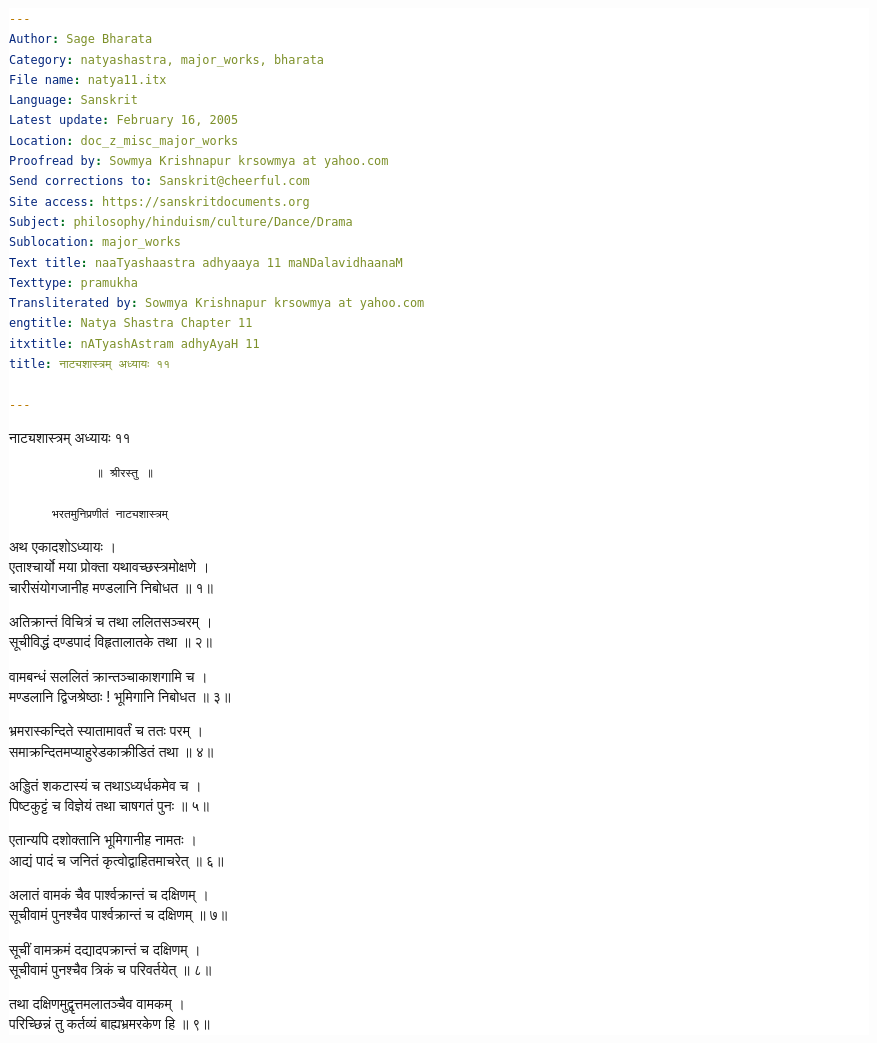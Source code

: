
 ```yaml
---
Author: Sage Bharata
Category: natyashastra, major_works, bharata
File name: natya11.itx
Language: Sanskrit
Latest update: February 16, 2005
Location: doc_z_misc_major_works
Proofread by: Sowmya Krishnapur krsowmya at yahoo.com
Send corrections to: Sanskrit@cheerful.com
Site access: https://sanskritdocuments.org
Subject: philosophy/hinduism/culture/Dance/Drama
Sublocation: major_works
Text title: naaTyashaastra adhyaaya 11 maNDalavidhaanaM
Texttype: pramukha
Transliterated by: Sowmya Krishnapur krsowmya at yahoo.com
engtitle: Natya Shastra Chapter 11
itxtitle: nATyashAstram adhyAyaH 11
title: नाट्यशास्त्रम् अध्यायः ११

---
```

  
 नाट्यशास्त्रम् अध्यायः ११   
  
                ॥ श्रीरस्तु ॥  
  
          भरतमुनिप्रणीतं नाट्यशास्त्रम्  
अथ एकादशोऽध्यायः ।  
एताश्चार्यो मया प्रोक्ता यथावच्छस्त्रमोक्षणे ।  
चारीसंयोगजानीह मण्डलानि निबोधत ॥ १॥  
  
अतिक्रान्तं विचित्रं च तथा ललितसञ्चरम् ।  
सूचीविद्धं दण्डपादं विहृतालातके तथा ॥ २॥  
  
वामबन्धं सललितं क्रान्तञ्चाकाशगामि च ।  
मण्डलानि द्विजश्रेष्ठाः ! भूमिगानि निबोधत ॥ ३॥  
  
भ्रमरास्कन्दिते स्यातामावर्तं च ततः परम् ।  
समाक्रन्दितमप्याहुरेडकाक्रीडितं तथा ॥ ४॥  
  
अड्डितं शकटास्यं च तथाऽध्यर्धकमेव च ।  
पिष्टकुट्टं च विज्ञेयं तथा चाषगतं पुनः ॥ ५॥  
  
एतान्यपि दशोक्तानि भूमिगानीह नामतः ।  
आद्यं पादं च जनितं कृत्वोद्वाहितमाचरेत् ॥ ६॥  
  
अलातं वामकं चैव पार्श्वक्रान्तं च दक्षिणम् ।  
सूचीवामं पुनश्चैव पार्श्वक्रान्तं च दक्षिणम् ॥ ७॥  
  
सूचीं वामक्रमं दद्यादपक्रान्तं च दक्षिणम् ।  
सूचीवामं पुनश्चैव त्रिकं च परिवर्तयेत् ॥ ८॥  
  
तथा दक्षिणमुद्वृत्तमलातञ्चैव वामकम् ।  
परिच्छिन्नं तु कर्तव्यं बाह्यभ्रमरकेण हि ॥ ९॥  
  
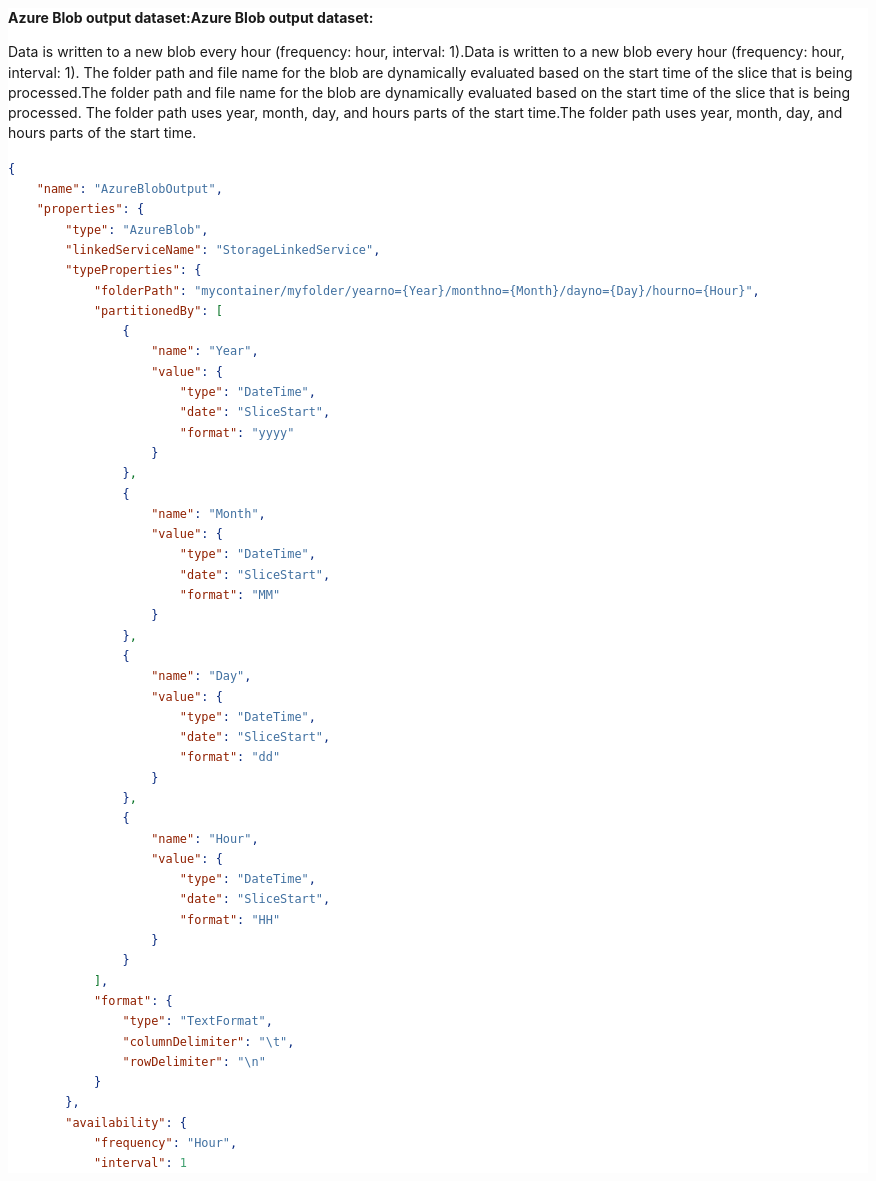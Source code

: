 <span data-ttu-id="969d1-236">**Azure Blob output dataset:**</span><span class="sxs-lookup"><span data-stu-id="969d1-236">**Azure Blob output dataset:**</span></span>

<span data-ttu-id="969d1-237">Data is written to a new blob every hour (frequency: hour, interval: 1).</span><span class="sxs-lookup"><span data-stu-id="969d1-237">Data is written to a new blob every hour (frequency: hour, interval: 1).</span></span> <span data-ttu-id="969d1-238">The folder path and file name for the blob are dynamically evaluated based on the start time of the slice that is being processed.</span><span class="sxs-lookup"><span data-stu-id="969d1-238">The folder path and file name for the blob are dynamically evaluated based on the start time of the slice that is being processed.</span></span> <span data-ttu-id="969d1-239">The folder path uses year, month, day, and hours parts of the start time.</span><span class="sxs-lookup"><span data-stu-id="969d1-239">The folder path uses year, month, day, and hours parts of the start time.</span></span>

```json
{
    "name": "AzureBlobOutput",
    "properties": {
        "type": "AzureBlob",
        "linkedServiceName": "StorageLinkedService",
        "typeProperties": {
            "folderPath": "mycontainer/myfolder/yearno={Year}/monthno={Month}/dayno={Day}/hourno={Hour}",
            "partitionedBy": [
                {
                    "name": "Year",
                    "value": {
                        "type": "DateTime",
                        "date": "SliceStart",
                        "format": "yyyy"
                    }
                },
                {
                    "name": "Month",
                    "value": {
                        "type": "DateTime",
                        "date": "SliceStart",
                        "format": "MM"
                    }
                },
                {
                    "name": "Day",
                    "value": {
                        "type": "DateTime",
                        "date": "SliceStart",
                        "format": "dd"
                    }
                },
                {
                    "name": "Hour",
                    "value": {
                        "type": "DateTime",
                        "date": "SliceStart",
                        "format": "HH"
                    }
                }
            ],
            "format": {
                "type": "TextFormat",
                "columnDelimiter": "\t",
                "rowDelimiter": "\n"
            }
        },
        "availability": {
            "frequency": "Hour",
            "interval": 1
```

--- EXERCISE GOAL ---
Look over the data and work out how many lines include the word "span"; reply with the number only.

--- EXPECTED OUTPUT ---
2